Induction of chromosomal rearrangement by tumor necrosis factors produced by primary B lymphoblastoid cells derived from cancer patients.

We have previously reported the isolation of the cytotoxic factors, tumor necrosis factor-alpha (TNF-alpha), from monocytes and lymphotoxin or TNF-beta, from an established human B lymphoblastoid cell line. In the current study, we examined the production of cytotoxic factors by primary lymphoid cells derived from patients with different malignancies and correlated it with the chromosomal abnormalities in producer cells. Lymphoid cell lines were established from 78 untreated patients with breast carcinoma, 2 with cervical carcinoma, 24 with colon carcinoma, 12 with prostate carcinoma, 3 with melanoma, and the remaining from asymptomatic family members. Lymphoid cells from all 119 patients and their asymptomatic family members constitutively produced as much as 240 units/ml of TNF-beta in vitro.
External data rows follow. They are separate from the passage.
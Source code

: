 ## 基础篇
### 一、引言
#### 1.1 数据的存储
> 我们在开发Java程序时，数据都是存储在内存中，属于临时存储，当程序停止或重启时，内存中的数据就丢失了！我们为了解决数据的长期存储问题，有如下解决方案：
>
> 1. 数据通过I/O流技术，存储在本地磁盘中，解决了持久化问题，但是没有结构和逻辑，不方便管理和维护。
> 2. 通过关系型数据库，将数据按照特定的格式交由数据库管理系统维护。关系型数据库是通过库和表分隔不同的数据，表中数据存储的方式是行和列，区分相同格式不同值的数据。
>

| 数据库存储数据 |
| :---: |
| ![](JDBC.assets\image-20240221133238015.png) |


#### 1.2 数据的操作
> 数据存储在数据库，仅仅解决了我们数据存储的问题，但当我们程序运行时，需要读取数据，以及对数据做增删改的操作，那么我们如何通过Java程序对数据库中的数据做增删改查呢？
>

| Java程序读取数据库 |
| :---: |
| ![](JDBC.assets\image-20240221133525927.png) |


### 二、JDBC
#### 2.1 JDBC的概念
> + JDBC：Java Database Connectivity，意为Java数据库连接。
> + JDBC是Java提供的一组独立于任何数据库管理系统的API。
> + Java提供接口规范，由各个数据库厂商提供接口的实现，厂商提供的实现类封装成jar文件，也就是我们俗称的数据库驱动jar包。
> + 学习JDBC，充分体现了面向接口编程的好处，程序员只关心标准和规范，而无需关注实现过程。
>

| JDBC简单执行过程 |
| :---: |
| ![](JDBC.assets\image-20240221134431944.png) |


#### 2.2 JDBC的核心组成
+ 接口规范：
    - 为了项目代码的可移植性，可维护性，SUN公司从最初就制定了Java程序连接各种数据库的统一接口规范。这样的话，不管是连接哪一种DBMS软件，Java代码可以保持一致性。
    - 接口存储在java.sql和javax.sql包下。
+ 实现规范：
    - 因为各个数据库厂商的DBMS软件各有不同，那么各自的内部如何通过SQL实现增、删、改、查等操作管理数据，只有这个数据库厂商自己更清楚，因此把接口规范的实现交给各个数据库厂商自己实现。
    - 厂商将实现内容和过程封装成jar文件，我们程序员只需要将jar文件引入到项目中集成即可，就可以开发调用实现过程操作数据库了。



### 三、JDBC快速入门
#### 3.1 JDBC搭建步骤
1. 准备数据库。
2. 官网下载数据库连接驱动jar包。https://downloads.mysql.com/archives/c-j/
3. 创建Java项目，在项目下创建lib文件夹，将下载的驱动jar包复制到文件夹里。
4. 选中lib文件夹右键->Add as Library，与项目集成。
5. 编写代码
In contrast, TNF-alpha was produced by lymphoid cells from only 6 patients; a related cytokine with similar biological properties to TNF-beta. Sixty-five of these 119 samples were also analyzed for chromosomal abnormalities by standard cytogenetic technique. The production of TNFs was accompanied with varying degrees of chromosomal abnormalities in the cells from all patients. These included both structural and numerical abnormalities. We also examined the direct effect of TNF-beta on the induction of chromosomal abnormalities in growing cultures of both T and B lymphocytes. Our preliminary results indicate that treatment of lymphocytes with this cytokine induced chromosomal rearrangements in a dose-dependent manner. Thus, we provide for the first time both indirect and direct evidence that a soluble mediator such as TNF-beta can induce chromosomal alterations commonly associated with different types of tumors.